Last Sunday, after a quick pit stop at Chilmark Chocolates, I went on a long walk at Quenames, organized by the Vineyard Conservation Society and led by Soo Whiting. Quenames is a low-lying, flat sweep of fields shaped by centuries of sheep farming and patches of woods shaped by winds from the Atlantic, dotted by coastal ponds just behind the dunes. That evening I chatted on the telephone with my father, Albert Scott, now 100 and living in California. I knew he would be interested to hear about the walk because of his time working with Johnny Mayhew in Quansoo in the 1950s and his continuing interest in all things Vineyard. My mention of the remarkable twists and turns of the trees in the woods we traversed prompted his reminiscence of family excursions to South Beach in the 1920s — including some interesting sidelights on the Living at Sea Level theme of VCS’s winter walks.

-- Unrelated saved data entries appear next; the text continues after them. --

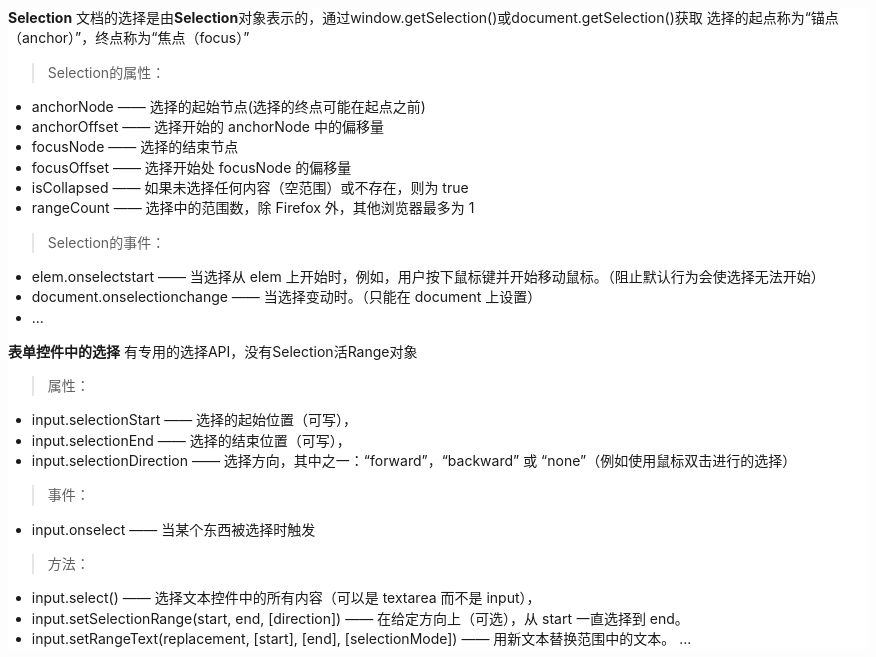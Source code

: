 **Selection**
文档的选择是由**Selection**对象表示的，通过window.getSelection()或document.getSelection()获取
选择的起点称为“锚点（anchor）”，终点称为“焦点（focus）”

> Selection的属性：
* anchorNode —— 选择的起始节点(选择的终点可能在起点之前)
* anchorOffset —— 选择开始的 anchorNode 中的偏移量
* focusNode —— 选择的结束节点
* focusOffset —— 选择开始处 focusNode 的偏移量
* isCollapsed —— 如果未选择任何内容（空范围）或不存在，则为 true 
* rangeCount —— 选择中的范围数，除 Firefox 外，其他浏览器最多为 1

> Selection的事件：
* elem.onselectstart —— 当选择从 elem 上开始时，例如，用户按下鼠标键并开始移动鼠标。（阻止默认行为会使选择无法开始）
* document.onselectionchange —— 当选择变动时。（只能在 document 上设置）
* ...

**表单控件中的选择**
有专用的选择API，没有Selection活Range对象
> 属性：
* input.selectionStart —— 选择的起始位置（可写），
* input.selectionEnd —— 选择的结束位置（可写），
* input.selectionDirection —— 选择方向，其中之一：“forward”，“backward” 或 “none”（例如使用鼠标双击进行的选择）
> 事件：
* input.onselect —— 当某个东西被选择时触发
> 方法：
* input.select() —— 选择文本控件中的所有内容（可以是 textarea 而不是 input），
* input.setSelectionRange(start, end, [direction]) —— 在给定方向上（可选），从 start 一直选择到 end。
* input.setRangeText(replacement, [start], [end], [selectionMode]) —— 用新文本替换范围中的文本。
...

His recollection follows.

We used to pass by the Quenames Woods when we went to South Beach. We drove out there in Dad’s Packard, the 1918 model. He had that until 1927 when he bought the 1928-model Buick. We had to pass through two gates and close them behind us. There were sheep in the different pastures, fenced off. That was a responsibility that Dad took seriously.

We didn’t have to be members of anything to go to that beach. As far as I know, anyone could go there then — as long as you didn’t dirty your reputation by failing to close the gates behind you. I guess you just had to be a good citizen and close those gates so the sheep didn’t wander out.

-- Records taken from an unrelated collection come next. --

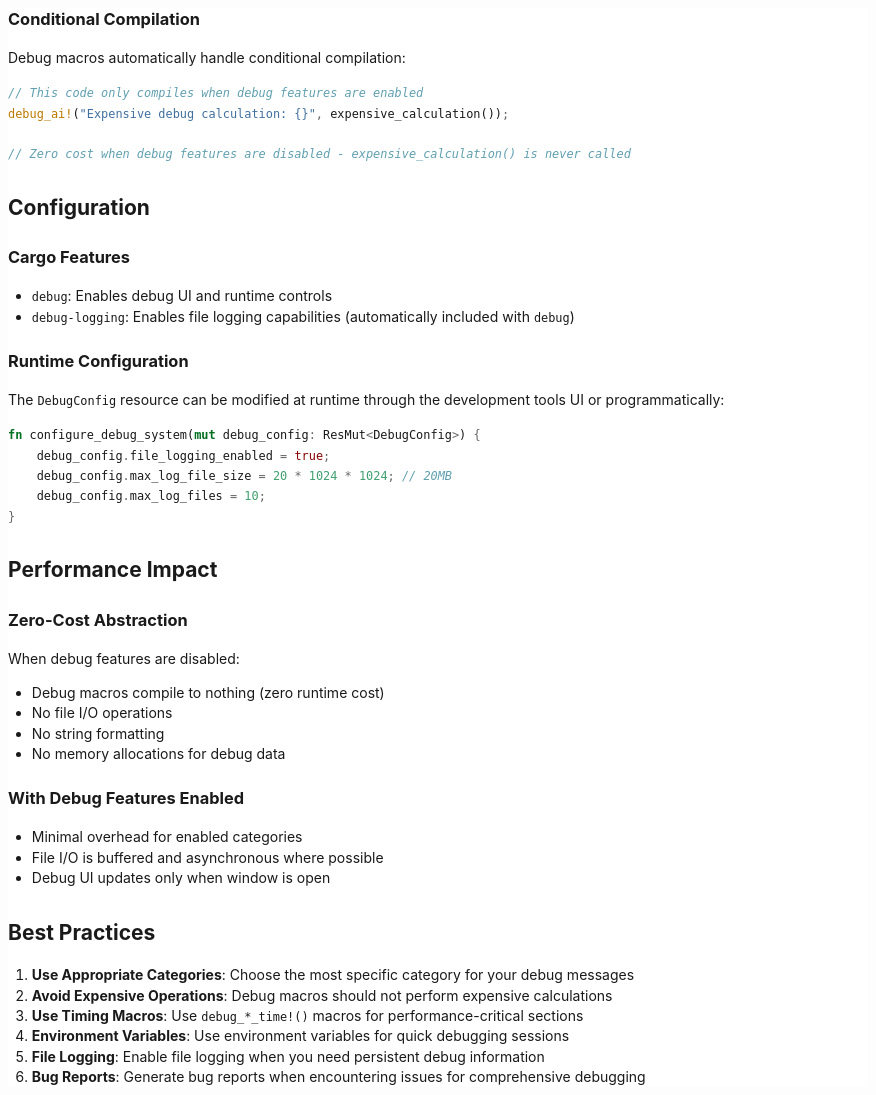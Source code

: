 ### Conditional Compilation

Debug macros automatically handle conditional compilation:

```rust
// This code only compiles when debug features are enabled
debug_ai!("Expensive debug calculation: {}", expensive_calculation());

// Zero cost when debug features are disabled - expensive_calculation() is never called
```

## Configuration

### Cargo Features

- `debug`: Enables debug UI and runtime controls
- `debug-logging`: Enables file logging capabilities (automatically included with `debug`)

### Runtime Configuration

The `DebugConfig` resource can be modified at runtime through the development tools UI or programmatically:

```rust
fn configure_debug_system(mut debug_config: ResMut<DebugConfig>) {
    debug_config.file_logging_enabled = true;
    debug_config.max_log_file_size = 20 * 1024 * 1024; // 20MB
    debug_config.max_log_files = 10;
}
```

## Performance Impact

### Zero-Cost Abstraction

When debug features are disabled:

- Debug macros compile to nothing (zero runtime cost)
- No file I/O operations
- No string formatting
- No memory allocations for debug data

### With Debug Features Enabled

- Minimal overhead for enabled categories
- File I/O is buffered and asynchronous where possible
- Debug UI updates only when window is open

## Best Practices

1. **Use Appropriate Categories**: Choose the most specific category for your debug messages
2. **Avoid Expensive Operations**: Debug macros should not perform expensive calculations
3. **Use Timing Macros**: Use `debug_*_time!()` macros for performance-critical sections
4. **Environment Variables**: Use environment variables for quick debugging sessions
5. **File Logging**: Enable file logging when you need persistent debug information
6. **Bug Reports**: Generate bug reports when encountering issues for comprehensive debugging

On our way home we would stop by and purchase a box of Priscilla Hancock’s chocolates — her special Italian cremes. I guess maybe that sweetened the deal for her father — I think it was Willis Hancock — having people come up to use his beach. That box of chocolates would be eaten up long before we got home to Bayside.

We continued to go there into the mid-1940s, when I first brought Iten [my mother] to the Island. There was an old wreck at the particular beach we always went to. We would drive down along the edge of Black Point Pond. I think maybe earlier there had been a connection to the pond to the west. The pond was retreating. What had been coves of the pond became separate ponds. Not so far in the past, the ocean had been lower. It was said that at the time white people first arrived, you could paddle in a canoe all the way from Katama Bay to Chilmark Pond. Because the beach was farther out to sea. Behind it was lowland and there were creeks between the ponds. I can’t recall a specific person telling me this. This was an understanding that I absorbed from many sources. And some of the ponds have been disconnected from each other quite recently.

I can’t be sure that the Quenames Woods my father recalls passing on the way to the beach is the exact same woods whose starkly sinuous trees enthralled me today, nor whether a Hancock or a Whiting, or someone else entirely was the owner of the beach, or the sheep, or the gates. But the pleasure of popping a homemade chocolate into one’s mouth after a long day out-of-doors surely has not changed!

Katherine Scott lives in Vineyard Haven.